- Te esperan en el plató cinco en diez minutos, Jane.- dijo
Carter sacando su fea cabeza por la puerta de mi camerino.
Suspiré, o más bien, podría decirse que resoplé cual caballo.
¿Aburrimiento? ¿Desgana? ¿Apatía? Ya no sabía qué demonios era aquel
sentimiento que se apoderaba de mí cada mañana. Ni si quiera el potente café
que me preparaba mi ayudante conseguía despertarme del todo. Estaba cansada,
harta de aquella farsa, de todas las mentiras y engaños que me envolvían.
Aquella película estaba acabando con mi poca integridad mental.
Salí de la estancia casi arrastrando los pies. Juliet, la
maquilladora, me miró enfadada.
- Jane, deberías dormir más, tu personaje no tiene ojeras, y
taparlas, me cuesta horrores, cada vez están más lilas.- Intenté decir algo
coherente, pero lo único que salió por mi boca fue un extraño gruñido.- Sabes
que Mike está cansado de tu actitud ¿verdad?
- ¿Qué actitud, Juliet?- pregunté, más para contentarla que
por verdadero interés. Me importaba poco lo que pensará o dejara de
pensar Mike.
- Ya sabes.- musitó ella, acercando sus estropeados labios a
mi oído.- A penas te muestras en público, no estás por la labor, parece como si
no estuvieras del todo en este mundo.
Me quedé mirando mi reflejo durante unos instantes mientras
ella aplicaba una enorme capa de maquillaje en mi rostro. ¿Estaba en este
mundo? ¿O me había quedado atrapada en aquella terrible imagen? Todavía
recordaba su silueta recortada por el sol de media tarde, sus pantalones
bajados a la altura de las rodillas, su mano, aferrada al pelo largo y espeso
de aquella niñata, moviendo su cabeza hacía delante y hacía atrás. Me quedé
largo rato observándolos. Mi marido, el director de la mayor parte de mis
películas con aquella niña entrometida que había contratado como ayudante.
- Jane, ¿me estás escuchando?- Juliet había acabado de pintar
mi cara.

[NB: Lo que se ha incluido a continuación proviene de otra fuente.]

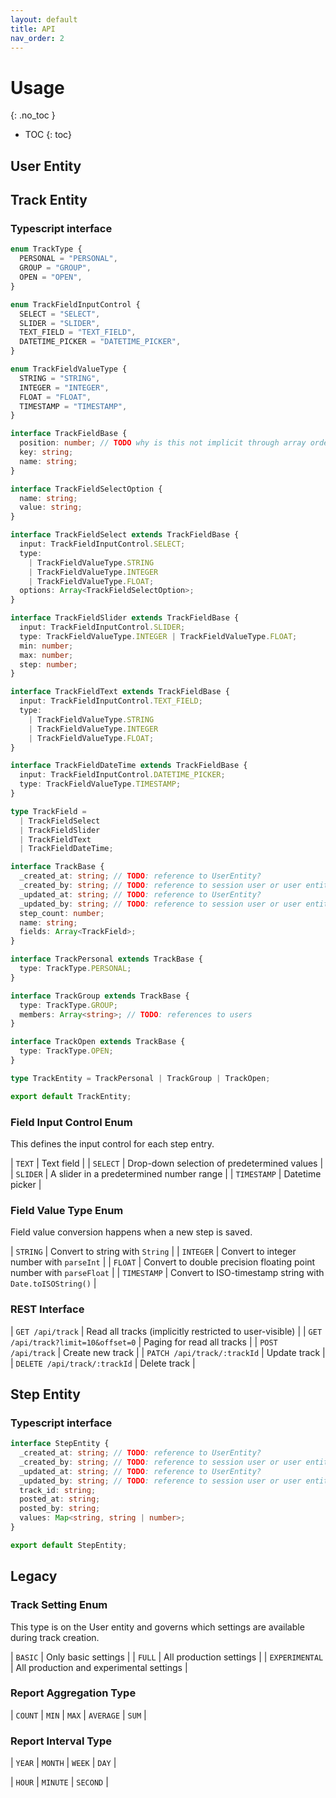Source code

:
 ```yaml
---
layout: default
title: API
nav_order: 2
---
```


<!-- prettier-ignore-start -->
# Usage
{: .no_toc }
<!-- prettier-ignore-end -->

<!-- prettier-ignore -->
- TOC
{: toc}

## User Entity

## Track Entity

### Typescript interface

```typescript
enum TrackType {
  PERSONAL = "PERSONAL",
  GROUP = "GROUP",
  OPEN = "OPEN",
}

enum TrackFieldInputControl {
  SELECT = "SELECT",
  SLIDER = "SLIDER",
  TEXT_FIELD = "TEXT_FIELD",
  DATETIME_PICKER = "DATETIME_PICKER",
}

enum TrackFieldValueType {
  STRING = "STRING",
  INTEGER = "INTEGER",
  FLOAT = "FLOAT",
  TIMESTAMP = "TIMESTAMP",
}

interface TrackFieldBase {
  position: number; // TODO why is this not implicit through array ordering?
  key: string;
  name: string;
}

interface TrackFieldSelectOption {
  name: string;
  value: string;
}

interface TrackFieldSelect extends TrackFieldBase {
  input: TrackFieldInputControl.SELECT;
  type:
    | TrackFieldValueType.STRING
    | TrackFieldValueType.INTEGER
    | TrackFieldValueType.FLOAT;
  options: Array<TrackFieldSelectOption>;
}

interface TrackFieldSlider extends TrackFieldBase {
  input: TrackFieldInputControl.SLIDER;
  type: TrackFieldValueType.INTEGER | TrackFieldValueType.FLOAT;
  min: number;
  max: number;
  step: number;
}

interface TrackFieldText extends TrackFieldBase {
  input: TrackFieldInputControl.TEXT_FIELD;
  type:
    | TrackFieldValueType.STRING
    | TrackFieldValueType.INTEGER
    | TrackFieldValueType.FLOAT;
}

interface TrackFieldDateTime extends TrackFieldBase {
  input: TrackFieldInputControl.DATETIME_PICKER;
  type: TrackFieldValueType.TIMESTAMP;
}

type TrackField =
  | TrackFieldSelect
  | TrackFieldSlider
  | TrackFieldText
  | TrackFieldDateTime;

interface TrackBase {
  _created_at: string; // TODO: reference to UserEntity?
  _created_by: string; // TODO: reference to session user or user entity?
  _updated_at: string; // TODO: reference to UserEntity?
  _updated_by: string; // TODO: reference to session user or user entity?
  step_count: number;
  name: string;
  fields: Array<TrackField>;
}

interface TrackPersonal extends TrackBase {
  type: TrackType.PERSONAL;
}

interface TrackGroup extends TrackBase {
  type: TrackType.GROUP;
  members: Array<string>; // TODO: references to users
}

interface TrackOpen extends TrackBase {
  type: TrackType.OPEN;
}

type TrackEntity = TrackPersonal | TrackGroup | TrackOpen;

export default TrackEntity;
```

### Field Input Control Enum

This defines the input control for each step entry.

| `TEXT` | Text field |
| `SELECT` | Drop-down selection of predetermined values |
| `SLIDER` | A slider in a predetermined number range |
| `TIMESTAMP` | Datetime picker |

### Field Value Type Enum

Field value conversion happens when a new step is saved.

| `STRING` | Convert to string with `String` |
| `INTEGER` | Convert to integer number with `parseInt` |
| `FLOAT` | Convert to double precision floating point number with `parseFloat` |
| `TIMESTAMP` | Convert to ISO-timestamp string with `Date.toISOString()` |

### REST Interface

| `GET /api/track` | Read all tracks (implicitly restricted to user-visible) |
| `GET /api/track?limit=10&offset=0` | Paging for read all tracks |
| `POST /api/track` | Create new track |
| `PATCH /api/track/:trackId` | Update track |
| `DELETE /api/track/:trackId` | Delete track |

## Step Entity

### Typescript interface

```typescript
interface StepEntity {
  _created_at: string; // TODO: reference to UserEntity?
  _created_by: string; // TODO: reference to session user or user entity?
  _updated_at: string; // TODO: reference to UserEntity?
  _updated_by: string; // TODO: reference to session user or user entity?
  track_id: string;
  posted_at: string;
  posted_by: string;
  values: Map<string, string | number>;
}

export default StepEntity;
```

## Legacy

### Track Setting Enum

This type is on the User entity and governs which settings are available during track creation.

| `BASIC` | Only basic settings |
| `FULL` | All production settings |
| `EXPERIMENTAL` | All production and experimental settings |

### Report Aggregation Type

| `COUNT` | `MIN` | `MAX` | `AVERAGE` | `SUM` |

### Report Interval Type

| `YEAR` | `MONTH` | `WEEK` | `DAY` |

| `HOUR` | `MINUTE` | `SECOND` |

<!--
### [TODO] Field Display Type

This defines the way the field information is displayed to the user.
For example if we know a field to be currency, we could add a suffix here so that instead of just the number they see `123,00€`.

- `CURRENCY?`
-->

Mis arrugas habían desaparecido, así como mis ojeras. Hacía bien su
trabajo, sin duda.- Ve a cambiarte, tienes unos cinco minutos.
Me levanté del sillón, pero no me dirigí al vestuario. Me
asomé al plató, y lo vi allí, sentado en su silla, con sus cincuenta años
encima, las canas rodeándole el rostro y sus ojos clavados en el generoso
escote de su ayudante. Me acerqué sigilosamente y rodeé su hombro con mi mano.
- Cariño, dejo la película.- anuncié. No era una idea
meditada, ni si quiera lo había consultado con la almohada. Fue un impulso, un acto
inconsciente de una mujer cansada de ser la imagen de una belleza inexistente,
cansada de ser la dama de oro de su marido, cansada de todo y de nada en
particular. Quizá me iría a un país lejano, a Europa, me encantaba Europa.
Viajaría por Roma, Paris y Londres, sitios que solo había podido ver metida en mi larga limusina, lugares en los que solo había pisado la alfombra roja que disponían
a las supuestas estrellas del cine. Pero para mi, ese mundo ya estaba
agotado, consumido en mentiras, en una riqueza que había ganado como ahora esa
niña ganaría. Simplemente, porque le había hecho una buena mamada a un joven
director que le prometió la eterna gloria.
- Pero, Jane, no puedes dejar la película ahora.- dijo él,
levantándose de su silla y apartando a su ayudante de un manotazo.- Estamos en
pleno rodaje.
- Búscate a otra, yo me voy.- sentencié, dándole la espalda
con decisión. Empecé a caminar y no paré hasta llegar a mi coche, donde mi
chófer, me miró extrañado.- Llévame lejos Frank, tan lejos como puedas.